In the continuous case, \[ \begin{align*} \mathbb{I}(\theta \, ; \mathcal{D}) &= \int_{\mathcal{D}} p(\mathcal{D}) D_{\mathbb{KL}}(p(\theta \mid \mathcal{D}) \,\|\, p(\theta) ) d\mathcal{D} \\\\ &= \int p(\mathcal{D}) \left( \int p(\theta \mid \mathcal{D}) \log \frac{p(\theta \mid \mathcal{D})}{p(\theta)}d\theta \right) d\mathcal{D} \\\\ &= \int \int p(\theta \mid \mathcal{D})p(\mathcal{D}) \log \frac{p(\theta \mid \mathcal{D})}{p(\theta)} d\theta d\mathcal{D} \\\\ &= \int \int p(\theta, \mathcal{D}) \log \frac{p(\theta, \mathcal{D})}{p(\theta)p(\mathcal{D})}d\theta d\mathcal{D} \end{align*} \] where \(p(\mathcal{D})\) is the marginal likelihood: \[ p(\mathcal{D}) = \int p(\mathcal{D} \mid \theta)p(\theta)d\theta \] and \(p(\theta, \mathcal{D})\) represents the joint probability distribution between \(\theta\) and \(\mathcal{D}\): \[ p(\theta, \mathcal{D}) = p(\theta \mid \mathcal{D})p(\mathcal{D}). \] Note.

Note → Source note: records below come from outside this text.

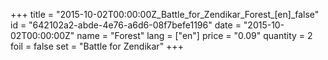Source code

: +++
title = "2015-10-02T00:00:00Z_Battle_for_Zendikar_Forest_[en]_false"
id = "642102a2-abde-4e76-a6d6-08f7befe1196"
date = "2015-10-02T00:00:00Z"
name = "Forest"
lang = ["en"]
price = "0.09"
quantity = 2
foil = false
set = "Battle for Zendikar"
+++
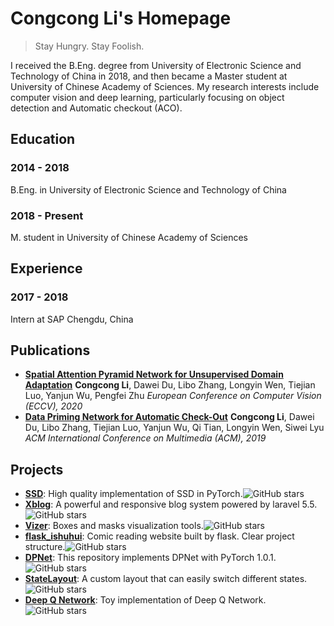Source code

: # Congcong Li's Homepage
> Stay Hungry. Stay Foolish.


I received the B.Eng. degree from University of Electronic Science and Technology of China in 2018, and then became a Master student at University of Chinese Academy of Sciences. My research interests include computer vision and deep learning, particularly focusing on object detection and Automatic checkout (ACO).


## Education

### 2014 - 2018

B.Eng. in University of Electronic Science and Technology of China

### 2018 - Present

M. student in University of Chinese Academy of Sciences



## Experience

### 2017 - 2018

Intern at SAP Chengdu, China



## Publications

- [**Spatial Attention Pyramid Network for Unsupervised Domain Adaptation**](https://arxiv.org/abs/2003.12979)
  **Congcong Li**, Dawei Du, Libo Zhang, Longyin Wen, Tiejian Luo, Yanjun Wu, Pengfei Zhu
  *European Conference on Computer Vision (ECCV), 2020*
- [**Data Priming Network for Automatic Check-Out**](https://arxiv.org/abs/1904.04978)
  **Congcong Li**, Dawei Du, Libo Zhang, Tiejian Luo, Yanjun Wu, Qi Tian, Longyin Wen, Siwei Lyu
  *ACM International Conference on Multimedia (ACM), 2019*



## Projects

- [**SSD**](https://github.com/lufficc/SSD): High quality implementation of SSD in PyTorch.![GitHub stars](https://img.shields.io/github/stars/lufficc/ssd)
- [**Xblog**](https://github.com/lufficc/Xblog): A powerful and responsive blog system powered by laravel 5.5.![GitHub stars](https://img.shields.io/github/stars/lufficc/Xblog)
- [**Vizer**](https://github.com/lufficc/Vizer): Boxes and masks visualization tools.![GitHub stars](https://img.shields.io/github/stars/lufficc/Vizer)
- [**flask_ishuhui**](https://github.com/lufficc/flask_ishuhui): Comic reading website built by flask. Clear project structure.![GitHub stars](https://img.shields.io/github/stars/lufficc/flask_ishuhui)
- [**DPNet**](https://github.com/lufficc/DPNet): This repository implements DPNet with PyTorch 1.0.1.![GitHub stars](https://img.shields.io/github/stars/lufficc/DPNet)
- [**StateLayout**](https://github.com/lufficc/StateLayout): A custom layout that can easily switch different states.![GitHub stars](https://img.shields.io/github/stars/lufficc/StateLayout)
- [**Deep Q Network**](https://github.com/lufficc/dqn): Toy implementation of Deep Q Network.![GitHub stars](https://img.shields.io/github/stars/lufficc/dqn)


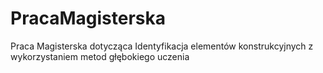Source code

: # PracaMagisterska
Praca Magisterska dotycząca Identyfikacja elementów konstrukcyjnych z wykorzystaniem metod głębokiego uczenia
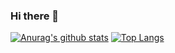 ### Hi there 👋

[![Anurag's github stats](https://github-readme-stats.vercel.app/api?username=hiroki-kondo-git)](https://github.com/anuraghazra/github-readme-stats)
[![Top Langs](https://github-readme-stats.vercel.app/api/top-langs/?username=hiroki-kondo-git&layout=compact)](https://github.com/anuraghazra/github-readme-stats)

<!--
**hiroki-kondo-git/hiroki-kondo-git** is a ✨ _special_ ✨ repository because its `README.md` (this file) appears on your GitHub profile.

Here are some ideas to get you started:

- 🔭 I’m currently working on ...
- 🌱 I’m currently learning ...
- 👯 I’m looking to collaborate on ...
- 🤔 I’m looking for help with ...
- 💬 Ask me about ...
- 📫 How to reach me: ...
- 😄 Pronouns: ...
- ⚡ Fun fact: ...
-->
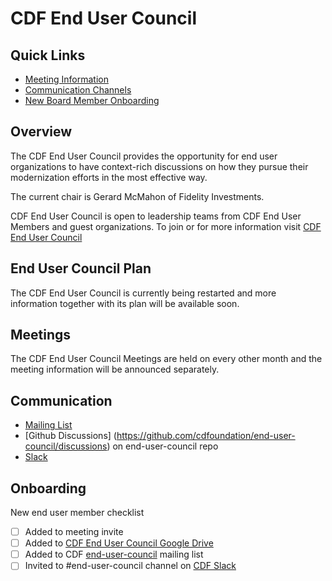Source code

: # CDF End User Council

## Quick Links

- [Meeting Information](#meetings)
- [Communication Channels](#communication)
- [New Board Member Onboarding](#onboarding)

## Overview

The CDF End User Council provides the opportunity for end user organizations to have context-rich discussions on how they pursue their modernization efforts in the most effective way.

The current chair is Gerard McMahon of Fidelity Investments.

CDF End User Council is open to leadership teams from CDF End User Members and guest organizations.
To join or for more information visit [CDF End User Council](https://cd.foundation/end-user-council)

## End User Council Plan

The CDF End User Council is currently being restarted and more information together with its plan will be available soon.

## Meetings

The CDF End User Council Meetings are held on every other month and the meeting information will be announced separately.

## Communication

  * [Mailing List](https://lists.cd.foundation/g/end-user-council)
  * [Github Discussions] (https://github.com/cdfoundation/end-user-council/discussions) on end-user-council repo
  * [Slack](https://join.slack.com/t/cdeliveryfdn/shared_invite/enQtODM2NDI1NDc0MzIxLTA1MDcxMzUyMGU2NWVlNmQwN2M1N2M4MWJjOWFkM2UzMDY0OWNkNjAzNzM0NzVkNjQ5M2NkMmY2MTRkMWY4MWY)

## Onboarding

New end user member checklist

- [ ] Added to meeting invite
- [ ] Added to [CDF End User Council Google Drive](https://drive.google.com/drive/folders/1ksggPSrJcnIAMypFvJQWz0lNg-HNSWo7?usp=sharing)
- [ ] Added to CDF [end-user-council](https://lists.cd.foundation/g/end-user-council) mailing list
- [ ] Invited to #end-user-council channel on [CDF Slack](https://join.slack.com/t/cdeliveryfdn/shared_invite/zt-nwc0jjd0-G65oEpv5ynFfPD5oOX5Ogg)
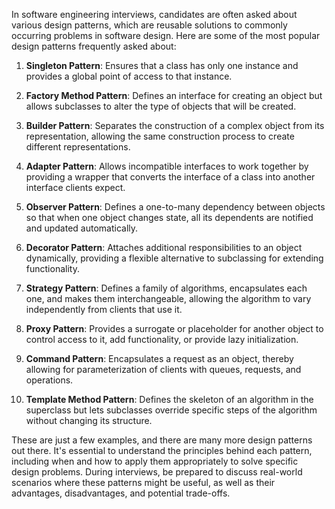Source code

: In software engineering interviews, candidates are often asked about various design patterns, which are reusable solutions to commonly occurring problems in software design. Here are some of the most popular design patterns frequently asked about:

1. **Singleton Pattern**: Ensures that a class has only one instance and provides a global point of access to that instance.

2. **Factory Method Pattern**: Defines an interface for creating an object but allows subclasses to alter the type of objects that will be created.

3. **Builder Pattern**: Separates the construction of a complex object from its representation, allowing the same construction process to create different representations.

4. **Adapter Pattern**: Allows incompatible interfaces to work together by providing a wrapper that converts the interface of a class into another interface clients expect.

5. **Observer Pattern**: Defines a one-to-many dependency between objects so that when one object changes state, all its dependents are notified and updated automatically.

6. **Decorator Pattern**: Attaches additional responsibilities to an object dynamically, providing a flexible alternative to subclassing for extending functionality.

7. **Strategy Pattern**: Defines a family of algorithms, encapsulates each one, and makes them interchangeable, allowing the algorithm to vary independently from clients that use it.

8. **Proxy Pattern**: Provides a surrogate or placeholder for another object to control access to it, add functionality, or provide lazy initialization.

9. **Command Pattern**: Encapsulates a request as an object, thereby allowing for parameterization of clients with queues, requests, and operations.

10. **Template Method Pattern**: Defines the skeleton of an algorithm in the superclass but lets subclasses override specific steps of the algorithm without changing its structure.

These are just a few examples, and there are many more design patterns out there. It's essential to understand the principles behind each pattern, including when and how to apply them appropriately to solve specific design problems. During interviews, be prepared to discuss real-world scenarios where these patterns might be useful, as well as their advantages, disadvantages, and potential trade-offs.
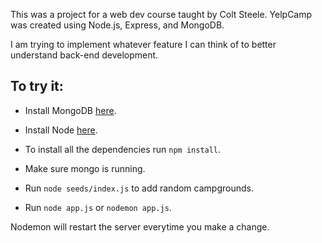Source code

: This was a project for a web dev course taught by Colt Steele.
YelpCamp was created using Node.js, Express, and MongoDB.

I am trying to implement whatever feature I can think of to better understand back-end development.


## To try it:

- Install MongoDB [here](https://docs.mongodb.com/manual/administration/install-community/).

- Install Node [here](https://nodejs.org/en/).

- To install all the dependencies run `npm install`.

- Make sure mongo is running.

- Run `node seeds/index.js` to add random campgrounds.

- Run `node app.js` or `nodemon app.js`.

Nodemon will restart the server everytime you make a change.
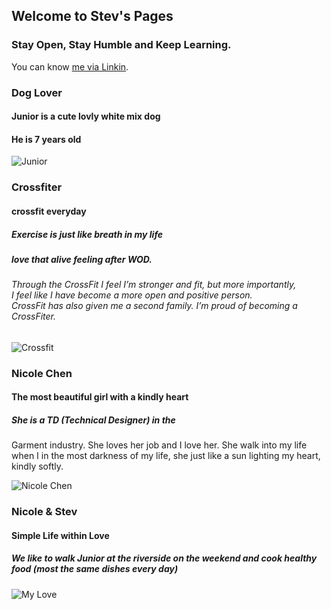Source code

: ## Welcome to Stev's Pages

### Stay Open, Stay Humble and Keep Learning.

You can know [me via Linkin](www.linkedin.com/in/stev-lin-5167b473).

### Dog Lover
#### Junior is a cute lovly white mix dog
#### He is 7 years old
    
![Junior](https://user-images.githubusercontent.com/18455390/41848323-ac3ec66e-78af-11e8-9cb5-46e518175e29.jpg)


### Crossfiter

#### crossfit everyday

##### Exercise is just like breath in my life 

##### love that alive feeling after WOD. 

###### Through the CrossFit I feel I’m stronger and fit, but more importantly, <br> I feel like I have become a  more open and positive person.<br> CrossFit has also given me a second family. I’m proud of becoming a CrossFiter.<br>      

![Crossfit](https://user-images.githubusercontent.com/18455390/41848503-3acfb852-78b0-11e8-9bef-9213cb141ee8.jpg)


### Nicole Chen

#### The most beautiful girl with a kindly heart

##### She is a TD (Technical Designer) in the 
Garment industry. She loves her job and I love her. She walk into my life when I in the most darkness of my life, she just like a sun lighting my heart, kindly softly. 

![Nicole Chen](https://user-images.githubusercontent.com/18455390/41859353-97d9c42a-78ce-11e8-9de7-09a92a8d29ab.jpg)

### Nicole & Stev

#### Simple Life within Love

##### We like to walk Junior at the riverside on the weekend and cook healthy food (most the same dishes every day)

![My Love](https://user-images.githubusercontent.com/18455390/41848492-36a34bfe-78b0-11e8-9fc8-48e43d670e46.jpg)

Remember, the mutual information itself is invariant under reparameterization.

Connections to Machine Learning

The Fisher information matrix (FIM) is central to modern deep learning optimization. The natural gradient update \(\theta \leftarrow \theta - \alpha F^{-1} \nabla \mathcal{L}\) provides a more effective descent direction than the standard gradient by accounting for the curvature of the statistical manifold.

While inverting the full FIM is computationally impractical for large networks due to its \(O(n^3)\) complexity, efficient approximations like K-FAC (Kronecker-Factored Approximate Curvature) leverage block-diagonal and Kronecker product structures to scale these methods to deep neural networks. You can explore this further on our interactive Natural Gradient Descent page.

In the field of Information Geometry, the FIM acts as a Riemannian metric. From this perspective, the FIM is essentially the second-order Taylor approximation of the KL divergence: \[ D_{\mathbb{KL}}(p_{\theta} \| p_{\theta+d\theta}) \approx \frac{1}{2} d\theta^\top F(\theta) d\theta. \] This identifies the FIM as the fundamental bridge between probability theory and the geometric structure of model parameters.